# What to produce:
Return all of the material that follows, keeping each line exactly as it is.

The records below:

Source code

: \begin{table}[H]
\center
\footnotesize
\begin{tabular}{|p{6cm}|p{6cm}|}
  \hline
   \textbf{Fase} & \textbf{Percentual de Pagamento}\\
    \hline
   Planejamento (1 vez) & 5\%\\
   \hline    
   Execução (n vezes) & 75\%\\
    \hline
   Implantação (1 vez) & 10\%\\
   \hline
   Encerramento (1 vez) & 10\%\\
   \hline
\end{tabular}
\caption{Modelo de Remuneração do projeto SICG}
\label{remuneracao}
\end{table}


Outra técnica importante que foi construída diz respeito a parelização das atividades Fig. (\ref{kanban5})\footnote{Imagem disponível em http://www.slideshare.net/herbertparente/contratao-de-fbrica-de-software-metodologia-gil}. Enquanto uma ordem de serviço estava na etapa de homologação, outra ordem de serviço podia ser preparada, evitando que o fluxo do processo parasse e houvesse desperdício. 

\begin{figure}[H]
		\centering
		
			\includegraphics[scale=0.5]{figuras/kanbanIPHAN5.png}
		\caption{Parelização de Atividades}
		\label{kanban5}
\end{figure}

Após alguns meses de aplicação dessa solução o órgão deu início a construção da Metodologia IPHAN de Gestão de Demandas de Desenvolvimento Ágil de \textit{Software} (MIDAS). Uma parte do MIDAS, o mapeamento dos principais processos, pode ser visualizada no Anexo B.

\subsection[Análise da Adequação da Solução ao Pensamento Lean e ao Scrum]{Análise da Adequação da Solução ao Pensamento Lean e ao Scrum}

End of The records.

# Solved exercise:
Source code

: \begin{table}[H]
\center
\footnotesize
\begin{tabular}{|p{6cm}|p{6cm}|}
  \hline
   \textbf{Fase} & \textbf{Percentual de Pagamento}\\
    \hline
   Planejamento (1 vez) & 5\%\\
   \hline    
   Execução (n vezes) & 75\%\\
    \hline
   Implantação (1 vez) & 10\%\\
   \hline
   Encerramento (1 vez) & 10\%\\
   \hline
\end{tabular}
\caption{Modelo de Remuneração do projeto SICG}
\label{remuneracao}
\end{table}


Outra técnica importante que foi construída diz respeito a parelização das atividades Fig. (\ref{kanban5})\footnote{Imagem disponível em http://www.slideshare.net/herbertparente/contratao-de-fbrica-de-software-metodologia-gil}. Enquanto uma ordem de serviço estava na etapa de homologação, outra ordem de serviço podia ser preparada, evitando que o fluxo do processo parasse e houvesse desperdício. 

\begin{figure}[H]
		\centering
		
			\includegraphics[scale=0.5]{figuras/kanbanIPHAN5.png}
		\caption{Parelização de Atividades}
		\label{kanban5}
\end{figure}

Após alguns meses de aplicação dessa solução o órgão deu início a construção da Metodologia IPHAN de Gestão de Demandas de Desenvolvimento Ágil de \textit{Software} (MIDAS). Uma parte do MIDAS, o mapeamento dos principais processos, pode ser visualizada no Anexo B.

\subsection[Análise da Adequação da Solução ao Pensamento Lean e ao Scrum]{Análise da Adequação da Solução ao Pensamento Lean e ao Scrum}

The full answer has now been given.